Одним из фирменных приемов Пушкина является финал, возвращающий к началу произведения, когда все вдруг оказывается таким, каким оно было всегда. Онегин и Татьяна в конце романа живы, но далеки друг от друга и не имеют общего будущего. Германн в «Пиковой даме» снова не имеет состояния и бессрочно содержится в сумасшедшем доме. В конце «Бориса Годунова» в России снова нет правителя – или, если угодно, есть новый лжеправитель. В неканоническом порядке сцен, предложенном Рецептером, «Русалка» также завершается открытым концом, герои остаются живы, все становятся мудрее и смиряются со своей участью. Однако с точки зрения сюжета текст лишен кульминации. Композиторы, приспосабливая Пушкина для сцены, обычно ищут более мощной драматической концовки. Чайковский бросает Татьяну в объятия Онегина, а обезумевшую Лизу – в Зимнюю канавку; Германн закалывает себя (или стреляется). Только Мусоргский осмелился приостановить ход времени неясным бормотанием юродивого, словно хотел сказать: у этой оперы нет финала, который мог бы охватить человеческий ум. Так могло бы продолжаться вечно.
Для группы композиторов национального направления, известной как «Могучая кучка», к которой принадлежал и Мусоргский, Даргомыжский стал почитаемым образцом для подражания в плане музыкального натурализма. Они особенно дорожили радикальным экспериментом, осуществленным Даргомыжским в самом конце его жизни, дословным переложением на музыку «маленькой трагедии» Пушкина «Каменный гость» (1869). Более ранняя «Русалка» более традиционна, но ее нравственная психология, пожалуй, более необычна. В конце третьего действия Даргомыжский предвосхищает развязку пьесы Пушкина, предложенную Рецептером более столетия спустя. В обоих окончаниях центральной становится психическая травма двух виновных мужчин.

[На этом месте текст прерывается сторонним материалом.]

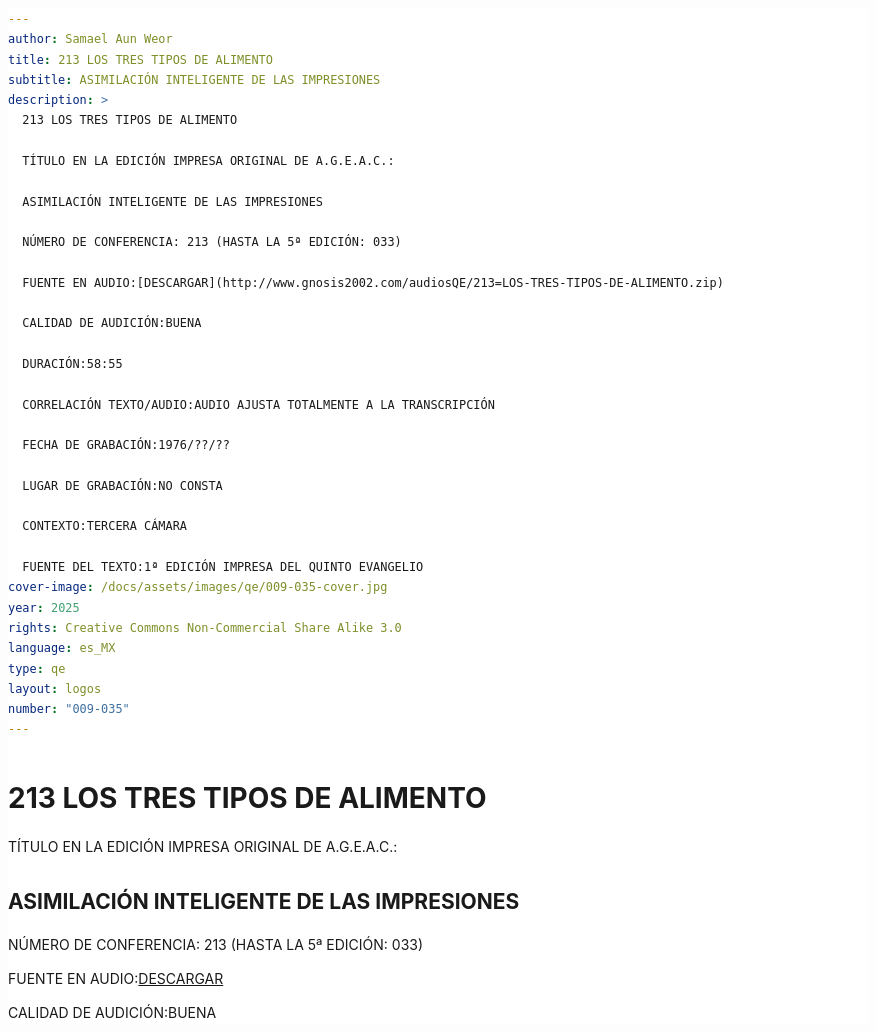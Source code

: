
 ```yaml
---
author: Samael Aun Weor
title: 213 LOS TRES TIPOS DE ALIMENTO
subtitle: ASIMILACIÓN INTELIGENTE DE LAS IMPRESIONES
description: >
  213 LOS TRES TIPOS DE ALIMENTO

  TÍTULO EN LA EDICIÓN IMPRESA ORIGINAL DE A.G.E.A.C.:

  ASIMILACIÓN INTELIGENTE DE LAS IMPRESIONES

  NÚMERO DE CONFERENCIA: 213 (HASTA LA 5ª EDICIÓN: 033)

  FUENTE EN AUDIO:[DESCARGAR](http://www.gnosis2002.com/audiosQE/213=LOS-TRES-TIPOS-DE-ALIMENTO.zip)

  CALIDAD DE AUDICIÓN:BUENA

  DURACIÓN:58:55

  CORRELACIÓN TEXTO/AUDIO:AUDIO AJUSTA TOTALMENTE A LA TRANSCRIPCIÓN

  FECHA DE GRABACIÓN:1976/??/??

  LUGAR DE GRABACIÓN:NO CONSTA

  CONTEXTO:TERCERA CÁMARA

  FUENTE DEL TEXTO:1ª EDICIÓN IMPRESA DEL QUINTO EVANGELIO
cover-image: /docs/assets/images/qe/009-035-cover.jpg
year: 2025
rights: Creative Commons Non-Commercial Share Alike 3.0
language: es_MX
type: qe
layout: logos
number: "009-035"
---
```

# 213 LOS TRES TIPOS DE ALIMENTO

TÍTULO EN LA EDICIÓN IMPRESA ORIGINAL DE A.G.E.A.C.:

## ASIMILACIÓN INTELIGENTE DE LAS IMPRESIONES

NÚMERO DE CONFERENCIA: 213 (HASTA LA 5ª EDICIÓN: 033)

FUENTE EN AUDIO:[DESCARGAR](http://www.gnosis2002.com/audiosQE/213=LOS-TRES-TIPOS-DE-ALIMENTO.zip)

CALIDAD DE AUDICIÓN:BUENA
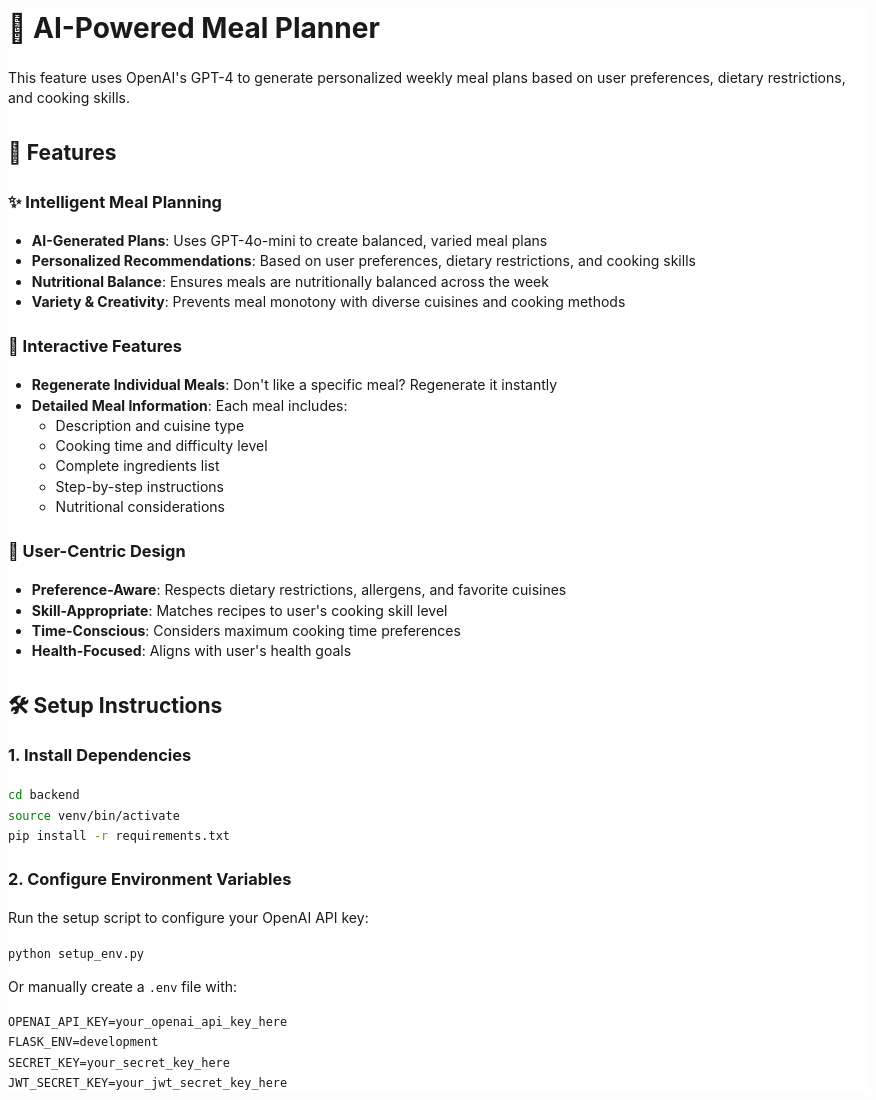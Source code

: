 # 🤖 AI-Powered Meal Planner

This feature uses OpenAI's GPT-4 to generate personalized weekly meal plans based on user preferences, dietary restrictions, and cooking skills.

## 🚀 Features

### ✨ Intelligent Meal Planning
- **AI-Generated Plans**: Uses GPT-4o-mini to create balanced, varied meal plans
- **Personalized Recommendations**: Based on user preferences, dietary restrictions, and cooking skills
- **Nutritional Balance**: Ensures meals are nutritionally balanced across the week
- **Variety & Creativity**: Prevents meal monotony with diverse cuisines and cooking methods

### 🔄 Interactive Features
- **Regenerate Individual Meals**: Don't like a specific meal? Regenerate it instantly
- **Detailed Meal Information**: Each meal includes:
  - Description and cuisine type
  - Cooking time and difficulty level
  - Complete ingredients list
  - Step-by-step instructions
  - Nutritional considerations

### 🎯 User-Centric Design
- **Preference-Aware**: Respects dietary restrictions, allergens, and favorite cuisines
- **Skill-Appropriate**: Matches recipes to user's cooking skill level
- **Time-Conscious**: Considers maximum cooking time preferences
- **Health-Focused**: Aligns with user's health goals

## 🛠️ Setup Instructions

### 1. Install Dependencies
```bash
cd backend
source venv/bin/activate
pip install -r requirements.txt
```

### 2. Configure Environment Variables
Run the setup script to configure your OpenAI API key:
```bash
python setup_env.py
```

Or manually create a `.env` file with:
```env
OPENAI_API_KEY=your_openai_api_key_here
FLASK_ENV=development
SECRET_KEY=your_secret_key_here
JWT_SECRET_KEY=your_jwt_secret_key_here
```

Князь отправляется жить в своем прошлом, выбранном им мире, и таким образом «спасается» – что можно было бы назвать открытым финалом в духе «Онегина». Однако, как и Зуев в 1897 году, Даргомыжский не стал приносить в жертву спорную «сцену с Русалочкой», в которой естественное сталкивается со сверхъестественным; собственно говоря, он развил этот эпизод в целый четвертый акт. Все жертвы соблазнения, бездумно совершенного Князем в начале, собираются в единый ансамбль скорбящих и осуждающих. Некоторым во время пения удается избавиться от чувства стыда и обрести утешение в любви, другим – нет.
«Избавиться от чувства стыда во время пения»: чтобы изучить эту возможность, вернемся к анализу «Русалки» в исследовании Анатолия Цукера «Драматургия Пушкина в русской оперной классике», упомянутом в начале этой статьи. Его вторая глава посвящена «Русалке» Даргомыжского, и Цукер подчеркивает «сознательное заострение внимания на социальной природе конфликта» [Цукер 2010: 73–74], допуская, что такой акцент частично вызван его раздражением по поводу исследований постсоветского периода, пренебрегающих трудами великих советских ученых-музыковедов – Гозенпуда, Келдыша, Пекелиса, Соловцова, – которые по идеологическим причинам должны были указывать на классовую природу конфликта между Мельником, Дочерью и Князем [Цукер 2010: 73–74]. Концентрируясь на социальном (а не на психическом или метафизическом измерении), критики сталинской эпохи были во многом правы. По своему жанру опера Даргомыжского не является волшебно-мистико-бытовой-фольклорно-романтической (Цукер считает, что, по большому счету, такое чудовищное нагромождение ярлыков лишено смысла), но «высокой, шекспировского типа, музыкальной трагедией» [Цукер 2010: 54], и это означает, что ее главные герои приходят к пониманию через страдания. В развитии сюжета оперы нет ничего сентиментального, сверхъестественного или простого. Она остается верной личному несмотря на то, что каждый персонаж в ней зависит от внеличных обстоятельств. В ней не работает ни одна из простых бинарных оппозиций: добро – зло, жертва – злодей, несчастный – счастливый, невиновный – виновный, жизнь – смерть. Потустороннее – попросту проекция этого мира и его продолжение: можно войти и выйти из него. По утверждению Цукера, единственная сохраненная в опере оппозиция – свобода и несвобода.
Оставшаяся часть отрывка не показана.